- Provided data:
········
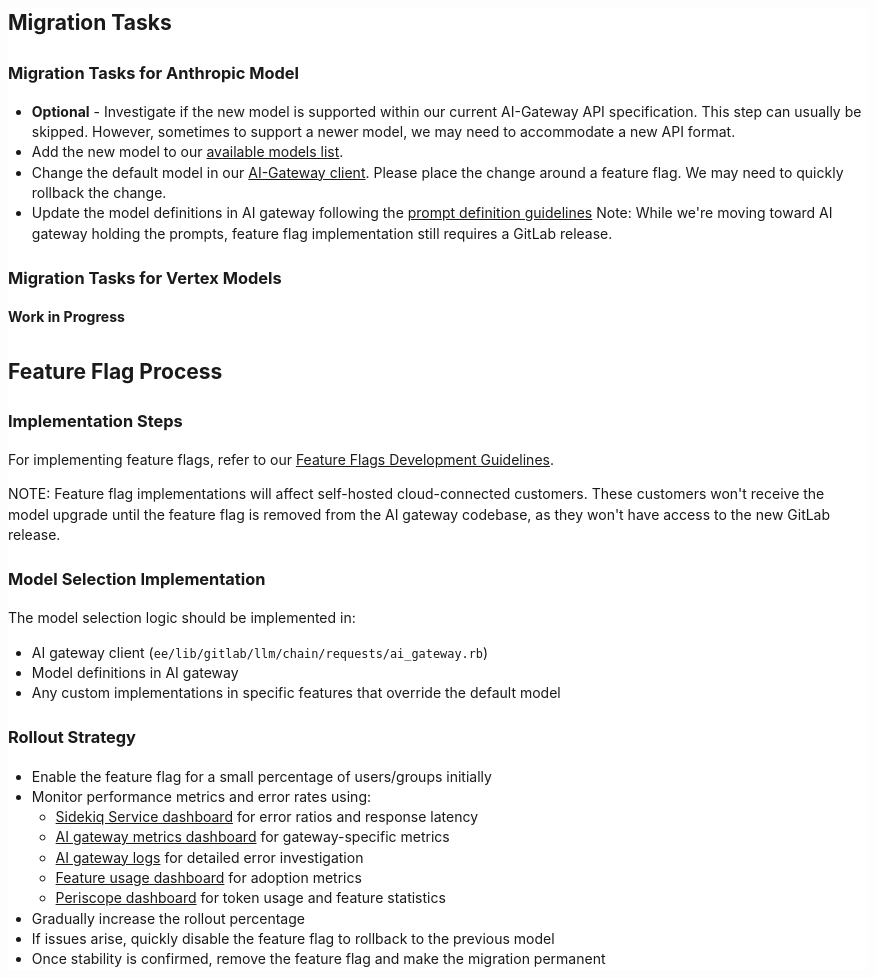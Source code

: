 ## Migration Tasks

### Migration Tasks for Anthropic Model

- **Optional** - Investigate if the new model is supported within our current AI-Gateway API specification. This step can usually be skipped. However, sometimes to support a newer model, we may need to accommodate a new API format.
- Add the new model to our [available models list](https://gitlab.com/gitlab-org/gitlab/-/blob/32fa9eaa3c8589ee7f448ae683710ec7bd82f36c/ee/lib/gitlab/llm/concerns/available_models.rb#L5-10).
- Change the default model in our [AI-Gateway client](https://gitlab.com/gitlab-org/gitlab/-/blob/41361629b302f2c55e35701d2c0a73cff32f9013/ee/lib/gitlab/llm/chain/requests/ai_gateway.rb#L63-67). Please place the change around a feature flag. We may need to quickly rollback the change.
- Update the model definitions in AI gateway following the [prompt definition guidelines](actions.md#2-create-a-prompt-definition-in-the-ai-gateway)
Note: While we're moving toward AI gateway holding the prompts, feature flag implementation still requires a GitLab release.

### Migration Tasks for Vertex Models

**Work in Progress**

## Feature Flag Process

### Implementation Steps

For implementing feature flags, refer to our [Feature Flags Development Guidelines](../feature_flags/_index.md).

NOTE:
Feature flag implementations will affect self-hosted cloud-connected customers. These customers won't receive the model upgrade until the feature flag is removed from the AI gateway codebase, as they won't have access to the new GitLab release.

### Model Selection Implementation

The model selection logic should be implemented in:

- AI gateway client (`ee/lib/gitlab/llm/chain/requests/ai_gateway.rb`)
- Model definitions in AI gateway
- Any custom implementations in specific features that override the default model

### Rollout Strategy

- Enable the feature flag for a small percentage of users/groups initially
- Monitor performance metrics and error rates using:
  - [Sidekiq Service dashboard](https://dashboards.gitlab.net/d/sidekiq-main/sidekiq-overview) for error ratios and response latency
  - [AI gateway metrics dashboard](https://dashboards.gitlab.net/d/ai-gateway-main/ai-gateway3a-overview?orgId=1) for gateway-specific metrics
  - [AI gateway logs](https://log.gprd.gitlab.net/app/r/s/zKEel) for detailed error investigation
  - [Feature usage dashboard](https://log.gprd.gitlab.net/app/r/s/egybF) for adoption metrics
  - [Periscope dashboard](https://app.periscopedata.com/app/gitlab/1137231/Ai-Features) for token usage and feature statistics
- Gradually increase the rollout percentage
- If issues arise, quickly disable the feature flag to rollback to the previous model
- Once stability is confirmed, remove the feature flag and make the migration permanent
········
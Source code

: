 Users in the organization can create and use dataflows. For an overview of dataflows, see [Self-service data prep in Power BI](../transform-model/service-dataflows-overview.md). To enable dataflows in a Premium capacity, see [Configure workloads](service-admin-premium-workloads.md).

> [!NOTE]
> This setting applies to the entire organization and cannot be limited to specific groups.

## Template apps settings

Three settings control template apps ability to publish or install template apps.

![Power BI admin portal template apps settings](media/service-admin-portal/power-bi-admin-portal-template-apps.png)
········
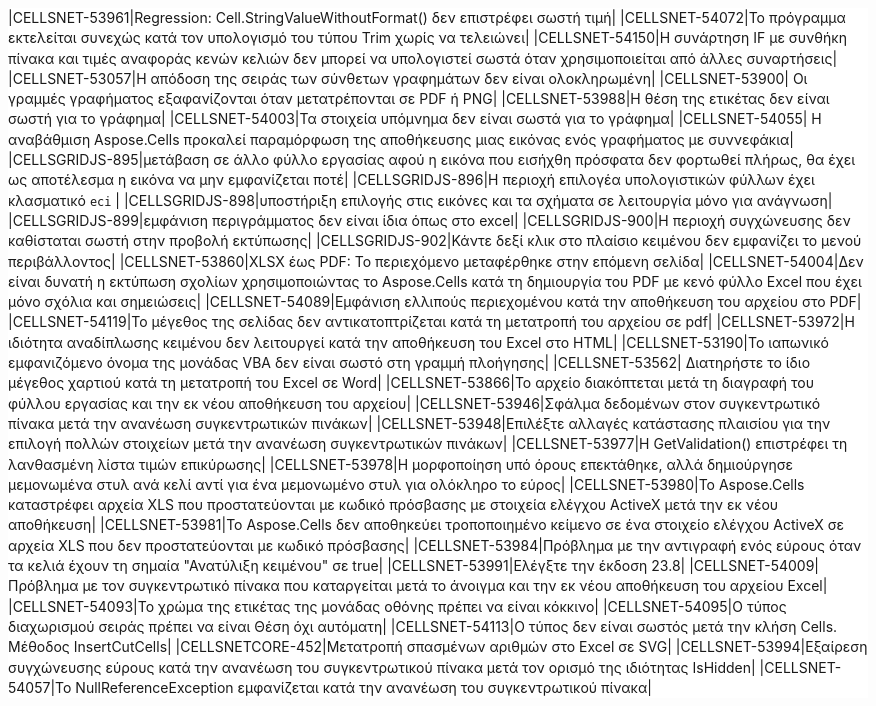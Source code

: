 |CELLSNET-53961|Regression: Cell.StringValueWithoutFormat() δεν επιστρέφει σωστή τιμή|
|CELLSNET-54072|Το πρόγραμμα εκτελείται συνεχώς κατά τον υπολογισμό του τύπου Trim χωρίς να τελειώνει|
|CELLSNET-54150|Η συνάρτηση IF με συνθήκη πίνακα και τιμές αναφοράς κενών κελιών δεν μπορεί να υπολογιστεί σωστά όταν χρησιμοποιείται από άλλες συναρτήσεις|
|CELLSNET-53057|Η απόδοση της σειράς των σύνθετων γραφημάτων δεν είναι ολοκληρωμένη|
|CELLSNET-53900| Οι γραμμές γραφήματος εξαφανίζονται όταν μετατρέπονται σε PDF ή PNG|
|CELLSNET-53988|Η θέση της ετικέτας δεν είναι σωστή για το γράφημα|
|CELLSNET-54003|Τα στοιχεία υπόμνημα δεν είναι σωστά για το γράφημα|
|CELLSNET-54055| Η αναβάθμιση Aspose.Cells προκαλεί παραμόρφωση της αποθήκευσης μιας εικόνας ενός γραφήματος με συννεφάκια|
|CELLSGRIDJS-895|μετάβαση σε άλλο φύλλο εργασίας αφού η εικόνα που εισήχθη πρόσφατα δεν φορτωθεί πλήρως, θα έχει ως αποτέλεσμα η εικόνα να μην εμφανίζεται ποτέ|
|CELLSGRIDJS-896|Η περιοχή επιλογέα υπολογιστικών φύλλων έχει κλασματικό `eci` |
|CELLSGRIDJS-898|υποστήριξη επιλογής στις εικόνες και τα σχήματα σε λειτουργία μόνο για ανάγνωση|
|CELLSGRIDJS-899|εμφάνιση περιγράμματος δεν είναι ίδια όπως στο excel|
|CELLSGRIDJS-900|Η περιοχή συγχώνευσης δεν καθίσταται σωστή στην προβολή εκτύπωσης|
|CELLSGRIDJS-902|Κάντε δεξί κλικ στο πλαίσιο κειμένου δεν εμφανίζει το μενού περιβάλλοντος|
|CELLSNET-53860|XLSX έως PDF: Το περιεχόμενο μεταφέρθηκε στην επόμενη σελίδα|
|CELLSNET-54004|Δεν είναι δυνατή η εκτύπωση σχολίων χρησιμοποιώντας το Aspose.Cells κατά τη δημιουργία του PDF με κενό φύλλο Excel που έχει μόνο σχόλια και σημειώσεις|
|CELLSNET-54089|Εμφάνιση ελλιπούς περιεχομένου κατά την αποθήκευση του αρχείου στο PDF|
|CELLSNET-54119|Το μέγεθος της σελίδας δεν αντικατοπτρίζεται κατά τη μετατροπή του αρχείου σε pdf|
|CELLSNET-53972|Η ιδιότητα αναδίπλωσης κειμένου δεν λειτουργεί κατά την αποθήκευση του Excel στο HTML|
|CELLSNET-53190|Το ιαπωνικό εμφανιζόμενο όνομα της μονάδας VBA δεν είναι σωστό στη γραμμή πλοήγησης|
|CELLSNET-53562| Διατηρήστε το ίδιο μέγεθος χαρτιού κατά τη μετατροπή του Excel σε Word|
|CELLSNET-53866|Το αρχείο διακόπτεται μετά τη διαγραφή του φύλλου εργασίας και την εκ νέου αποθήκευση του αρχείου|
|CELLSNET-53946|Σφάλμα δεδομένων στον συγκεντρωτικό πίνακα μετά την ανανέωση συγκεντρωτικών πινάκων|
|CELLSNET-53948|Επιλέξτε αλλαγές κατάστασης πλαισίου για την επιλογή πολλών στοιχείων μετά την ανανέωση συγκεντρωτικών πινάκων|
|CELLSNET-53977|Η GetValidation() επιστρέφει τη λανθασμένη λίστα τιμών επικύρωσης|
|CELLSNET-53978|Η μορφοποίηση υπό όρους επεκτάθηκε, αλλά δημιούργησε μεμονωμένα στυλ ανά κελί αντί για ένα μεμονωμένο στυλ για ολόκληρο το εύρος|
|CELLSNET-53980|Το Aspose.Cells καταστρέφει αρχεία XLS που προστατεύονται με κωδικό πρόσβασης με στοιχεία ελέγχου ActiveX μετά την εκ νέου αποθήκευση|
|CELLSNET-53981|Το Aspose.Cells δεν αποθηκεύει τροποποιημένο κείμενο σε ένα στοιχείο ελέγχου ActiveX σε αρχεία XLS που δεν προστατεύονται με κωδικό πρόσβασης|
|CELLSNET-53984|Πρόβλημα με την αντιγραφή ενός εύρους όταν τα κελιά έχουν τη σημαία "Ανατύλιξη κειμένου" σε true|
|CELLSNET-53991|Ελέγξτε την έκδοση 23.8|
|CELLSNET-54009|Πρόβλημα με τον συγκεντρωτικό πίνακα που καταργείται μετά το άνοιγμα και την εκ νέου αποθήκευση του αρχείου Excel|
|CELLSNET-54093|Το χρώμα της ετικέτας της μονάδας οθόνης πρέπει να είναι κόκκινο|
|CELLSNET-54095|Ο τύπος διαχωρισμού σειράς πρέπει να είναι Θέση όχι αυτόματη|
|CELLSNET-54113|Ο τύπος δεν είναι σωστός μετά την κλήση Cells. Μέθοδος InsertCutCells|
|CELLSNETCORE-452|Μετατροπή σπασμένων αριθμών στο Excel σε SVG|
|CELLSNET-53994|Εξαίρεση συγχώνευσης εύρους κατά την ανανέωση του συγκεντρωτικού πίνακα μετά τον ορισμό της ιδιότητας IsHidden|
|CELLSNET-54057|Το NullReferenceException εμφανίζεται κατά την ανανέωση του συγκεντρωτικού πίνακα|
········
- Brief:
Retype only this portion of the data above: the line containing "- [Feature usage", the line containing "- If issues", and all lines between them, exactly.

- Exercise output:
  - [Feature usage dashboard](https://log.gprd.gitlab.net/app/r/s/egybF) for adoption metrics
  - [Periscope dashboard](https://app.periscopedata.com/app/gitlab/1137231/Ai-Features) for token usage and feature statistics
- Gradually increase the rollout percentage
- If issues arise, quickly disable the feature flag to rollback to the previous model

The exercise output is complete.